Have you ever heard about the High Tatras?
Living in Central Europe now, our mountain paradise here is the High Tatras of Slovakia. You would have guessed the Alps, right? The high and huge mountain range that stretches across 8 European countries. We’ve hiked in the Alps several times, but they are too far from our home, Budapest, for a weekend getaway. Not like the Tatras.
The Tatra Mountains are the only mountains of Alpine type in the whole Carpathian Mountain range. The Tatras are quite small compared to the Alps, they lie on the border between Slovakia and Poland. But you know, size isn’t everything. And we were truly amazed what a paradise we’ve found in the High Tatras National Park of Slovakia.
Our favorite day hikes
This blog post series is to show you some stunning day hikes in our beloved High Tatras. Our favorite day hikes. In each new post we share our experience about one of these hikes – click on their names to read more:
Amazing Lesser-Known Day Hikes
Once we explored the most famous trails and conquered the highest peaks, we started to look for lesser-known hikes. We did find quite some and they are no less amazing than the popular ones. We just met fewer people on the way. Or no one. So here they are, the “off-the-beaten-path hikes in the High Tatras of off-the-beaten-path Slovakia”…. 😀
Best time for hiking
There are two high seasons in the High Tatras: winter is the season for skiing and summer is for hiking. Most of the trails are closed until the middle of June due to snow. They are usually open from the 15th of June to the end of October.
Summer weather is… hm… unpredictable. It’s a high mountain with lots of peaks above 2000 metres (the highest is 2665), so weather can and do change quickly. Summer thunderstorms are common, and temperature can drop significantly. We don’t remember any weekend during the past three summers that was rain-free. And we spent most of our weekends hiking there.

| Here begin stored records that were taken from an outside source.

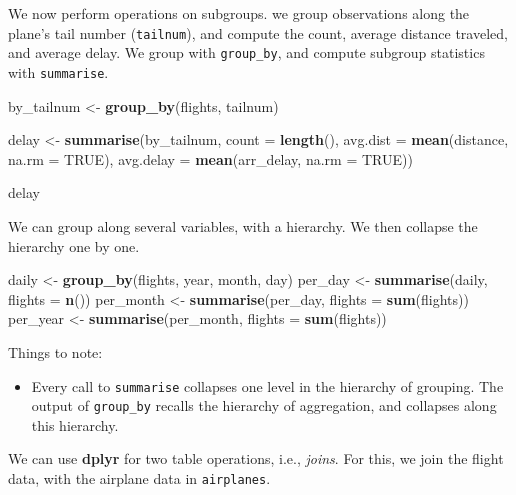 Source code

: \documentclass[]{book}
\newenvironment{Shaded}{\begin{snugshade}}{\end{snugshade}}
\newcommand{\KeywordTok}[1]{\textcolor[rgb]{0.13,0.29,0.53}{\textbf{#1}}}
\newcommand{\DataTypeTok}[1]{\textcolor[rgb]{0.13,0.29,0.53}{#1}}
\newcommand{\StringTok}[1]{\textcolor[rgb]{0.31,0.60,0.02}{#1}}
\newcommand{\OtherTok}[1]{\textcolor[rgb]{0.56,0.35,0.01}{#1}}
\newcommand{\NormalTok}[1]{#1}
\providecommand{\tightlist}{%
  \setlength{\itemsep}{0pt}\setlength{\parskip}{0pt}}
\theoremstyle{definition}
\theoremstyle{definition}
\theoremstyle{definition}
\theoremstyle{remark}
\begin{document}
We now perform operations on subgroups. we group observations along the
plane's tail number (\texttt{tailnum}), and compute the count, average
distance traveled, and average delay. We group with \texttt{group\_by},
and compute subgroup statistics with \texttt{summarise}.

\begin{Shaded}
\begin{Highlighting}[]
\NormalTok{by_tailnum <-}\StringTok{ }\KeywordTok{group_by}\NormalTok{(flights, tailnum)}

\NormalTok{delay <-}\StringTok{ }\KeywordTok{summarise}\NormalTok{(by_tailnum,}
  \DataTypeTok{count =} \KeywordTok{length}\NormalTok{(),}
  \DataTypeTok{avg.dist =} \KeywordTok{mean}\NormalTok{(distance, }\DataTypeTok{na.rm =} \OtherTok{TRUE}\NormalTok{),}
  \DataTypeTok{avg.delay =} \KeywordTok{mean}\NormalTok{(arr_delay, }\DataTypeTok{na.rm =} \OtherTok{TRUE}\NormalTok{))}

\NormalTok{delay}
\end{Highlighting}
\end{Shaded}

We can group along several variables, with a hierarchy. We then collapse
the hierarchy one by one.

\begin{Shaded}
\begin{Highlighting}[]
\NormalTok{daily <-}\StringTok{ }\KeywordTok{group_by}\NormalTok{(flights, year, month, day)}
\NormalTok{per_day   <-}\StringTok{ }\KeywordTok{summarise}\NormalTok{(daily, }\DataTypeTok{flights =} \KeywordTok{n}\NormalTok{())}
\NormalTok{per_month <-}\StringTok{ }\KeywordTok{summarise}\NormalTok{(per_day, }\DataTypeTok{flights =} \KeywordTok{sum}\NormalTok{(flights))}
\NormalTok{per_year  <-}\StringTok{ }\KeywordTok{summarise}\NormalTok{(per_month, }\DataTypeTok{flights =} \KeywordTok{sum}\NormalTok{(flights))}
\end{Highlighting}
\end{Shaded}

Things to note:

\begin{itemize}
\tightlist
\item
  Every call to \texttt{summarise} collapses one level in the hierarchy
  of grouping. The output of \texttt{group\_by} recalls the hierarchy of
  aggregation, and collapses along this hierarchy.
\end{itemize}

We can use \textbf{dplyr} for two table operations, i.e., \emph{joins}.
For this, we join the flight data, with the airplane data in
\texttt{airplanes}.
\end{document}
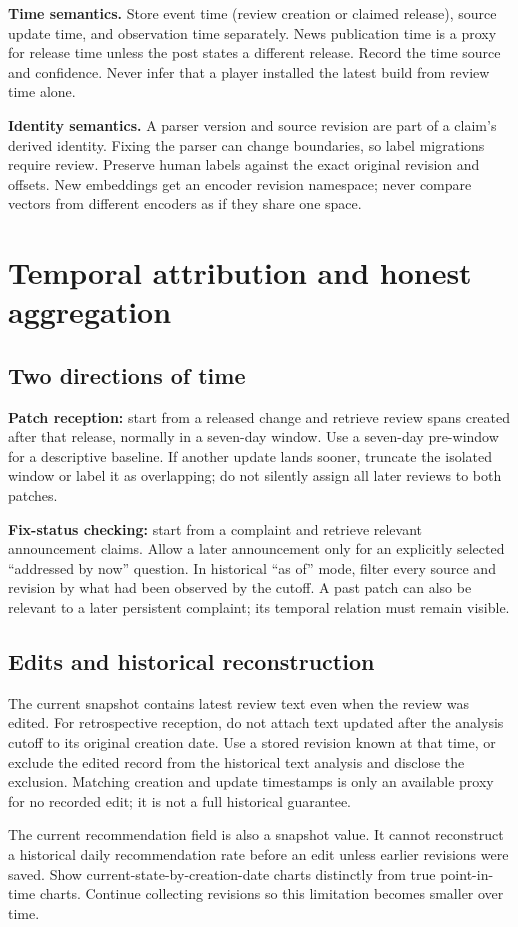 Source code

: \documentclass[10pt,letterpaper]{article}
\newcommand{\key}[1]{\textbf{\color{ink}#1}}
\newcommand{\nextsection}[1]{\clearpage\section{#1}}
\begin{document}
\key{Time semantics.} Store event time (review creation or claimed release), source update time, and observation time separately. News publication time is a proxy for release time unless the post states a different release. Record the time source and confidence. Never infer that a player installed the latest build from review time alone.

\key{Identity semantics.} A parser version and source revision are part of a claim's derived identity. Fixing the parser can change boundaries, so label migrations require review. Preserve human labels against the exact original revision and offsets. New embeddings get an encoder revision namespace; never compare vectors from different encoders as if they share one space.

\nextsection{Temporal attribution and honest aggregation}
\subsection{Two directions of time}
\key{Patch reception:} start from a released change and retrieve review spans created after that release, normally in a seven-day window. Use a seven-day pre-window for a descriptive baseline. If another update lands sooner, truncate the isolated window or label it as overlapping; do not silently assign all later reviews to both patches.

\key{Fix-status checking:} start from a complaint and retrieve relevant announcement claims. Allow a later announcement only for an explicitly selected ``addressed by now'' question. In historical ``as of'' mode, filter every source and revision by what had been observed by the cutoff. A past patch can also be relevant to a later persistent complaint; its temporal relation must remain visible.

\subsection{Edits and historical reconstruction}
The current snapshot contains latest review text even when the review was edited. For retrospective reception, do not attach text updated after the analysis cutoff to its original creation date. Use a stored revision known at that time, or exclude the edited record from the historical text analysis and disclose the exclusion. Matching creation and update timestamps is only an available proxy for no recorded edit; it is not a full historical guarantee.

The current recommendation field is also a snapshot value. It cannot reconstruct a historical daily recommendation rate before an edit unless earlier revisions were saved. Show current-state-by-creation-date charts distinctly from true point-in-time charts. Continue collecting revisions so this limitation becomes smaller over time.
\end{document}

But unpredictable doesn’t always turn out bad. We had perfectly clear and hot summer days, too. Then there were foggy days with some drizzling. Then there were days with sudden showers and some sunshine. Then there were days when it was raining all day. Just be prepared. Dress in layers. Have waterproof hiking boots, waterproof jacket, waterproof whatever. Know your route and know where to find shelter (there are a lot of mountain huts). And have fun! 🙂
Where to stay
There are tons of options for accommodation. Campsites, mountain huts, hotels and apartments in nearby towns and cities. We prefer sleeping in bed, so we always plan to do day hikes and book something in a nearby town.
The biggest cities close to the High Tatras are Poprad and Liptovský Mikuláš. None of the trailheads are more than an hour drive from any of them. There are smaller towns which can be closer to a certain area – like Strbské pleso, Stará Lesná, Nová Lesná, Tatranská Lomnica, Tatranská Polianka.

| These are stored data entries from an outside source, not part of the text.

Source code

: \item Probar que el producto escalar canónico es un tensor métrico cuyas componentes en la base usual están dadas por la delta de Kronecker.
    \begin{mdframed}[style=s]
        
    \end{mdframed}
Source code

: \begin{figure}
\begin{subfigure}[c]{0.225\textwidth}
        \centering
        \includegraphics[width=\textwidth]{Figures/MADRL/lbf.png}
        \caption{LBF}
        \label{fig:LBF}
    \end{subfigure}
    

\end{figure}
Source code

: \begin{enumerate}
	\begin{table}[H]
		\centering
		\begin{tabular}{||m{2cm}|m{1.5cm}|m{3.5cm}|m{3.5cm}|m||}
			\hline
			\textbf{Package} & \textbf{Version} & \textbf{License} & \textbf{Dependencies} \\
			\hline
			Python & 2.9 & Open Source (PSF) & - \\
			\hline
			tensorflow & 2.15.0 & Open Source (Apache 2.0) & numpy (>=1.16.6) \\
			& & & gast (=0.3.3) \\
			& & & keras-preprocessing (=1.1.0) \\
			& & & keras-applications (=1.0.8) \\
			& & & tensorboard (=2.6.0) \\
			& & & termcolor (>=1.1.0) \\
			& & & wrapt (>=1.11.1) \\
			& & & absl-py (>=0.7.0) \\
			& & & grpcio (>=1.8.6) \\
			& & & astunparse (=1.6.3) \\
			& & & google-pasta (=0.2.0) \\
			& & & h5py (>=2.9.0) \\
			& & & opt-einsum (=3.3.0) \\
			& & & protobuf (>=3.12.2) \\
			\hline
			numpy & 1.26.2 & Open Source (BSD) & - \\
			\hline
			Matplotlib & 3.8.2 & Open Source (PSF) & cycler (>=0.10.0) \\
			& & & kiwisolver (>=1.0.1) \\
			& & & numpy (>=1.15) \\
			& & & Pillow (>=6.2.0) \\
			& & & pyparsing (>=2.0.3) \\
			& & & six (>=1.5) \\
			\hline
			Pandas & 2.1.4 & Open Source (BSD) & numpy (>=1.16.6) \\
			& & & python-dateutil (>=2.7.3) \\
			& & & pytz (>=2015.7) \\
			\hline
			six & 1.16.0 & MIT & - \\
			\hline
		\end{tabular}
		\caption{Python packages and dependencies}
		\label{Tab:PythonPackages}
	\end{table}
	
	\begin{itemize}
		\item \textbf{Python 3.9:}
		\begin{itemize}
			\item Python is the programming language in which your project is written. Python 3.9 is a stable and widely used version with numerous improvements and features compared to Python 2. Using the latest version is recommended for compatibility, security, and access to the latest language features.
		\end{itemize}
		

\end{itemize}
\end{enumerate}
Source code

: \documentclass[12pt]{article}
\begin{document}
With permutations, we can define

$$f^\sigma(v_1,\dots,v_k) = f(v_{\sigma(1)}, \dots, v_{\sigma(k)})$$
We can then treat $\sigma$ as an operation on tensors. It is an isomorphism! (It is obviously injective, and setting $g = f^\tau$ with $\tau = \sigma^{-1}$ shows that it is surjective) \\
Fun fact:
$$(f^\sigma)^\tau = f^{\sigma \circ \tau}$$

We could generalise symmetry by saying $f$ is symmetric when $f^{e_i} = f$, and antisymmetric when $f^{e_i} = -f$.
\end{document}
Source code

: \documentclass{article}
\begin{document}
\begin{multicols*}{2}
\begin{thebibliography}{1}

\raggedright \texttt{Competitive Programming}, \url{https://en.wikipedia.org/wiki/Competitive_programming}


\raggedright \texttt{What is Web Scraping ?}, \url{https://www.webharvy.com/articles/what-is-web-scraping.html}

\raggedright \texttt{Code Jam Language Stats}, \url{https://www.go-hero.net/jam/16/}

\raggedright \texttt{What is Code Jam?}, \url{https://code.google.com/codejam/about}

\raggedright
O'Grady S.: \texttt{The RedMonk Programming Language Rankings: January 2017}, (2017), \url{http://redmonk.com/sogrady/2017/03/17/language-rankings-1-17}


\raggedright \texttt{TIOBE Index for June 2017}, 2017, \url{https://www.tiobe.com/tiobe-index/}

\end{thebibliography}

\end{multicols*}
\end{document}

We usually choose cheaper guest houses or privately owned rooms with shared bathroom and kitchen. Our personal favorite is Villa Butterfly in Nová Lesná. It’s a beautifully renovated house with spacious rooms and a well-equipped shared kitchen. Hosts are kind and helpful (and they also speak English).
But all in all, the High Tatras are not such a large mountain range, and anything in the Poprad – Liptovský Mikuláš area will be close if you have a car. As for cars… we usually drive there from home with our own car. If you’re looking for rental cars, Poprad Airport might be your best chance to pick up one. (Yes, Poprad has an airport, too, it’s the closest airport to the High Tatras.)
Ready to start planning this trip? Click here to find great rental car deals!
What to wear
These trails are definitely not to do in jeans and flip-flops. High mountains can be harsh any time of the year, so let us give you some useful tips about what to wear to stay dry and warm :
- A pair of comfortable waterproof hiking boots: footwear is the most important thing when you go hiking! We prefer those hiking shoes that support our ankles, too – like this one for men, this one for women -, but the downside is that they are a bit heavier. Whatever you choose though, make sure it’s waterproof, because you might need to walk in pouring rain for hours on a bad day. And wet feet can make you extremely grumpy, we can tell that.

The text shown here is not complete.